Lei, Merkel, lascia intendere che i prossimi mesi o anni di governo, tanti quanti ne durerà l’attuale Grande Coalizione, in questo momento molto indebolita, faranno vedere un governo meno impastoiato dalla paura. Nel frattempo però occorrerà preparare il futuro, perché ad ogni fine di legislatura la sfida è sempre quella: democristiani contro socialdemocratici. Chi vince prende il governo, e se nessuno vince si governa insieme.
Friedrich Merz, l’eterno rivale
Per lui sarebbe il coronamento di lunghissimi anni d’attesa, ed una rivalsa che potrebbe essere vissuta alla non più tenera età di 62 anni. Coetaneo di Merkel (che di anni ne ha 64), Merz era il golden boy del partito quando lei si appalesò all’orizzonte, proveniente dalle tundre della Germania Est. Nel 2000 ci fu una divisione dei poteri: lui al Partito, lui al Bundestag, dove sarebbe divenuto potentissimo capogruppo. Di visioni liberiste, venne fagocitato un po’ alla volta dalla sempre più potente ragazza del Mecklemburgo fino ad optare per un apparente autoesilio (dorato) nel settore privato, grazie alla sua capacità nell’arte forense.
Annegret Krump-Karrenbauer, ovvero l’affidabilità dell’usato sicuro
Se Merkel potesse scegliere liberamente, con ogni probabilità poggerebbe la mano sulla sua spalla. Attualmente è l’influente segretario generale del partito, appena un gradino sotto il potere vero. Particolare interessante: è stata eletta alla carica con il 99 percento (ripetiamo: il 99 percento) dei voti espressi. Una percentuale che nemmeno nella Bulgaria comunista.
Il suo curriculum la vede impegnata per anni nella nativa Saar, come ministro ma anche come Ministerpraesident. Non sperimenta quasi mai le gioie del governo monocolore democristiano. Al contrario: è una specialista delle Grandi Coalizioni, spinte all’estremo di una Coalizione Giamaica (rosso-nera-verde) con i Gruenen nel 2011. Ma durò poco.
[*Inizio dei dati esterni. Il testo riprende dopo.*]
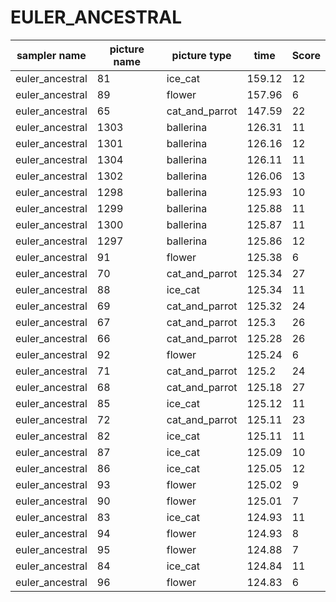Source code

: # EULER_ANCESTRAL

|	sampler name	|	picture name	|	picture type	|	time	|	Score	|
|	-----------------	|	-----------------	|	-----------------	|	-----------------	|	-----------------	|
|	euler_ancestral	|	81	|	ice_cat	|	159.12	|	12	|
|	euler_ancestral	|	89	|	flower	|	157.96	|	6	|
|	euler_ancestral	|	65	|	cat_and_parrot	|	147.59	|	22	|
|	euler_ancestral	|	1303	|	ballerina	|	126.31	|	11	|
|	euler_ancestral	|	1301	|	ballerina	|	126.16	|	12	|
|	euler_ancestral	|	1304	|	ballerina	|	126.11	|	11	|
|	euler_ancestral	|	1302	|	ballerina	|	126.06	|	13	|
|	euler_ancestral	|	1298	|	ballerina	|	125.93	|	10	|
|	euler_ancestral	|	1299	|	ballerina	|	125.88	|	11	|
|	euler_ancestral	|	1300	|	ballerina	|	125.87	|	11	|
|	euler_ancestral	|	1297	|	ballerina	|	125.86	|	12	|
|	euler_ancestral	|	91	|	flower	|	125.38	|	6	|
|	euler_ancestral	|	70	|	cat_and_parrot	|	125.34	|	27	|
|	euler_ancestral	|	88	|	ice_cat	|	125.34	|	11	|
|	euler_ancestral	|	69	|	cat_and_parrot	|	125.32	|	24	|
|	euler_ancestral	|	67	|	cat_and_parrot	|	125.3	|	26	|
|	euler_ancestral	|	66	|	cat_and_parrot	|	125.28	|	26	|
|	euler_ancestral	|	92	|	flower	|	125.24	|	6	|
|	euler_ancestral	|	71	|	cat_and_parrot	|	125.2	|	24	|
|	euler_ancestral	|	68	|	cat_and_parrot	|	125.18	|	27	|
|	euler_ancestral	|	85	|	ice_cat	|	125.12	|	11	|
|	euler_ancestral	|	72	|	cat_and_parrot	|	125.11	|	23	|
|	euler_ancestral	|	82	|	ice_cat	|	125.11	|	11	|
|	euler_ancestral	|	87	|	ice_cat	|	125.09	|	10	|
|	euler_ancestral	|	86	|	ice_cat	|	125.05	|	12	|
|	euler_ancestral	|	93	|	flower	|	125.02	|	9	|
|	euler_ancestral	|	90	|	flower	|	125.01	|	7	|
|	euler_ancestral	|	83	|	ice_cat	|	124.93	|	11	|
|	euler_ancestral	|	94	|	flower	|	124.93	|	8	|
|	euler_ancestral	|	95	|	flower	|	124.88	|	7	|
|	euler_ancestral	|	84	|	ice_cat	|	124.84	|	11	|
|	euler_ancestral	|	96	|	flower	|	124.83	|	6	|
Oggi è tutto da vedere, se quel 99 percento resterà granitico (molto difficile) o si abbasserà a percentuali molto meno vertiginose.
Jens Spahn, il giovane che scalpita
Ha 38 anni, e quando è nato Angela era una studentessa di fisica figlia di un pastore protestante in attesa di vedere la Riunificazione. Non certo un millennial, ma ugualmente il simbolo di un partito che – famoso per la ricerca della continuità – potrebbe essere tentato dal brivido del salto generazionale. L’esperienza non gli manca. Fa parte del Presidium della Cdu da quattro anni, è un intimo dell’ex ministro delle finanze Wolfgang Schaeuble ed attualmente è ministro della Sanità. Da vedere quale sia la sua effettiva presa sul partito.
Armin Laschet e Daniel Guenther, la voce dei territori
Il primo è Ministerpraesident (in pratica il governatore) del Nord Reno-Westfalia. Terra che molto ha dato alla Cdu nella sua storia. Anche lui ha fatto carriera sulla scia di Merkel. Un’ottima seconda scelta se dovesse fallire, a sorpresa, Krump-Karrenbauer.
Il secondo ha 45 anni, governa dal nord lo Schleswig-Holstein ed è un tipo considerato pragmatico. In altre parole: liberale in materia sociale, ma quando si tratta di immigrati e di sicurezza ci andrebbe con la mano pesante. Contraddittorio? Meno di quanto non si pensi. Da quando i Verdi hanno avuto il loro successo in Baviera, le cose nella politica tedesca hanno iniziato a cambiare.